#### Discussion 5: Pipelined Merge Sort

Consider a pipeline of sorters S0 to Sm.

S0 has one input stream (the input sequence), and two output streams. Si (i = 1 to m-1) has two input streams and two output streams. The output streams of Si are the input streams of Si+1, for i = 0 to m-1. Sm has two input streams and one output stream.

S0 reads the input stream, creates "sorted" sub-sequences of size one and sends these intermittently to one of its two output streams: firast to the top channel, then to the boteom, then to the top again, etc.

Si repeatedly reads two sorted sub-sequences, one from each input stream, merges them, and writes the double sized sorted sub-sequences intermittently two one of its output streams.
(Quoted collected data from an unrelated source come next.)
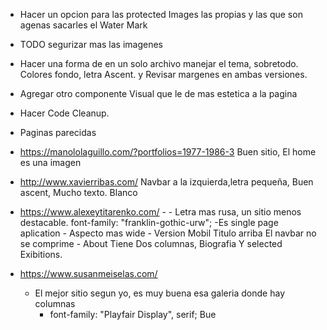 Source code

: - Hacer un opcion para las protected Images las propias y las que son agenas sacarles el Water Mark
- TODO segurizar mas las imagenes

- Hacer una forma de en un solo archivo manejar el tema, sobretodo. Colores fondo, letra Ascent. y Revisar margenes en ambas versiones.
- Agregar otro componente Visual que le de mas estetica a la pagina
- Hacer Code Cleanup.

- Paginas parecidas

- https://manololaguillo.com/?portfolios=1977-1986-3
  Buen sitio, El home es una imagen
- http://www.xavierribas.com/
  Navbar a la izquierda,letra pequeña, Buen ascent, Mucho texto. Blanco
- https://www.alexeytitarenko.com/ - - Letra mas rusa, un sitio menos destacable. font-family: "franklin-gothic-urw";
  -Es single page aplication - Aspecto mas wide - Version Mobil Titulo arriba El navbar no se comprime - About Tiene Dos columnas, Biografia Y selected Exibitions.
- https://www.susanmeiselas.com/
  - El mejor sitio segun yo, es muy buena esa galeria donde hay columnas
    - font-family: "Playfair Display", serif; Bue
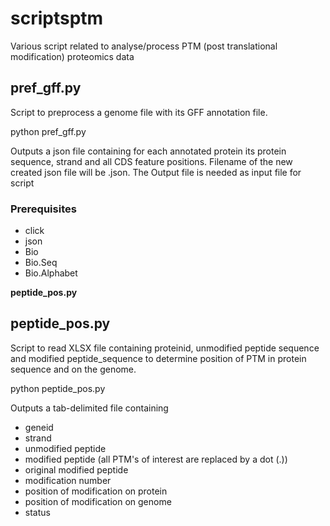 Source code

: # scriptsptm
Various script related to analyse/process PTM (post translational modification) proteomics data

## pref_gff.py
Script to preprocess a genome file with its GFF annotation file.

python pref_gff.py <gff-file> <genome-fasta-file>

Outputs a json file containing for each annotated protein its protein sequence, strand and all CDS feature positions. 
Filename of the new created json file will be <gff-file>.json. The Output file is needed as input file for script 

### Prerequisites
* click
* json
* Bio
* Bio.Seq
* Bio.Alphabet

**peptide_pos.py**

## peptide_pos.py
Script to read XLSX file containing proteinid, unmodified peptide sequence and modified peptide_sequence to determine position of PTM in protein sequence and on the genome.

python peptide_pos.py <XLSX Workbook-file> <Worksheet> <gff-json-file>
  
Outputs a tab-delimited file containing 
* geneid
* strand
* unmodified peptide
* modified peptide (all PTM's of interest are replaced by a dot (.))
* original modified peptide 
* modification number
* position of modification on protein
* position of modification on genome
* status







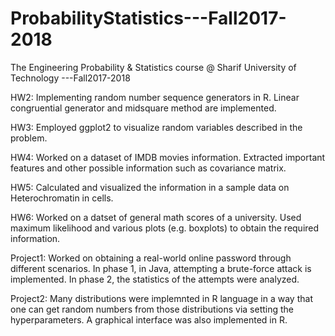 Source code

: # ProbabilityStatistics---Fall2017-2018
The Engineering Probability &amp; Statistics course @ Sharif University of Technology ---Fall2017-2018

HW2: Implementing random number sequence generators in R. Linear congruential generator and midsquare method are implemented.

HW3: Employed ggplot2 to visualize random variables described in the problem.

HW4: Worked on a dataset of IMDB movies information. Extracted important features and other possible information such as covariance matrix.

HW5: Calculated and visualized the information in a sample data on Heterochromatin in cells.

HW6: Worked on a datset of general math scores of a university. Used maximum likelihood and various plots (e.g. boxplots) to obtain the required information.

Project1: Worked on obtaining a real-world online password through different scenarios. In phase 1, in Java, attempting a brute-force attack is implemented. In phase 2, the statistics of the attempts were analyzed.

Project2: Many distributions were implemnted in R language in a way that one can get random numbers from those distributions via setting the hyperparameters. A graphical interface was also implemented in R.
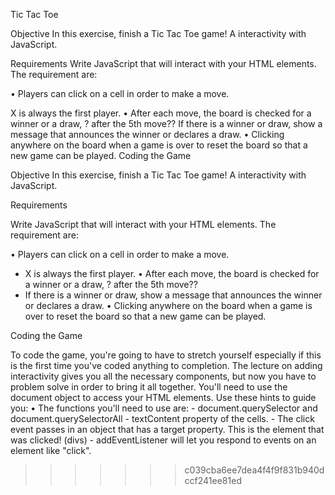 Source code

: Tic Tac Toe

Objective In this exercise, finish a Tic Tac Toe game! A interactivity with JavaScript.

Requirements Write JavaScript that will interact with your HTML elements. The requirement are:

• Players can click on a cell in order to make a move.

X is always the first player. • After each move, the board is checked for a winner or a draw, ? after the 5th move??
If there is a winner or draw, show a message that announces the winner or declares a draw. • Clicking anywhere on the board when a game is over to reset the board so that a new game can be played.
Coding the Game

Objective
In this exercise, finish a Tic Tac Toe game! A interactivity with JavaScript.

Requirements

Write JavaScript that will interact with your HTML elements. The requirement are:

•	Players can click on a cell in order to make a move.
   - X is always the first player.
•	After each move, the board is checked for a winner or a draw, ? after the 5th move??
  - If there is a winner or draw, show a message that announces the winner or declares a draw.
•	Clicking anywhere on the board when a game is over to reset the board so that a new game can be played.

Coding the Game

To code the game, you're going to have to stretch yourself especially if this is the first time you've coded anything to completion. The lecture on adding interactivity gives you all the necessary components, but now you have to problem solve in order to bring it all together.
You'll need to use the document object to access your HTML elements. Use these hints to guide you:
•	The functions you'll need to use are:
	 - document.querySelector and document.querySelectorAll
	 - textContent property of the cells.
	 - The click event passes in an object that has a target property. This is the element that was clicked! (divs)
	 - addEventListener will let you respond to events on an element like "click".

>>>>>>> c039cba6ee7dea4f4f9f831b940dccf241ee81ed
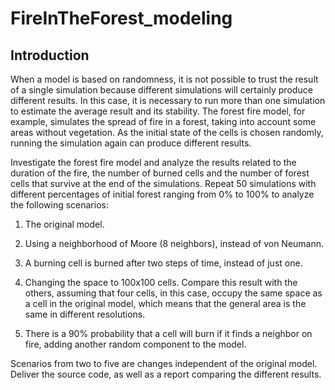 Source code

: # FireInTheForest_modeling

## Introduction
When a model is based on randomness, it is not possible to trust the result of a single simulation because different simulations will certainly produce different results. In this case, it is necessary to run more than one simulation to estimate the average result and its stability. The forest fire model, for example, simulates the spread of fire in a forest, taking into account some areas without vegetation. As the initial state of the cells is chosen randomly, running the simulation again can produce different results.

Investigate the forest fire model and analyze the results related to the duration of the fire, the number of burned cells and the number of forest cells that survive at the end of the simulations. Repeat 50 simulations with different percentages of initial forest ranging from 0% to 100% to analyze the following scenarios:

1) The original model.

2) Using a neighborhood of Moore (8 neighbors), instead of von Neumann.

3) A burning cell is burned after two steps of time, instead of just one.

4) Changing the space to 100x100 cells. Compare this result with the others, assuming that four cells, in this case, occupy the same space as a cell in the original model, which means that the general area is the same in different resolutions.

5) There is a 90% probability that a cell will burn if it finds a neighbor on fire, adding another random component to the model.

Scenarios from two to five are changes independent of the original model. Deliver the source code, as well as a report comparing the different results.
Sm reads two sorted sub-sequences, one from each input stream, merges these and produces the resulting output sequence. Here is an example for a sequence of 8 numbers, where a bar | delimits sorted sub sequences

```

2 | 1 | 6 | 8  3 1 | 8 4  8 6 5 4
7 2 3 1 5 6 4 8   ------------>  -------->  ------>   8 7 6 5 4 3 2 1
--------------> S0             S1         S2       S3 -------------->
------------>  -------->  ------>
7 | 3 | 5 | 4  7 2 | 6 5  7 3 2 1
```

Assume that input size 'n' is a power of two, that sorters can only read or write exactly one number in a time step and that reading or writing one number takes one time step, while internal computation such as comparing two numbers or storing a number takes zero time steps.

Sorters can start working as soon as they have data on all their input channels. Once Si has sent its first data item to the bottom channel, Si+1 can start working in parallel with Si. So this is a pipeline parallel algorithm.

Questions:

• 1. How many sorters are needed to sort n numbers.
• 2. How many time steps does it take to sort n numbers.
• 3. Is this algorithm cost optimal?

Provide explanations and/or derivations for each sub-part of the problem.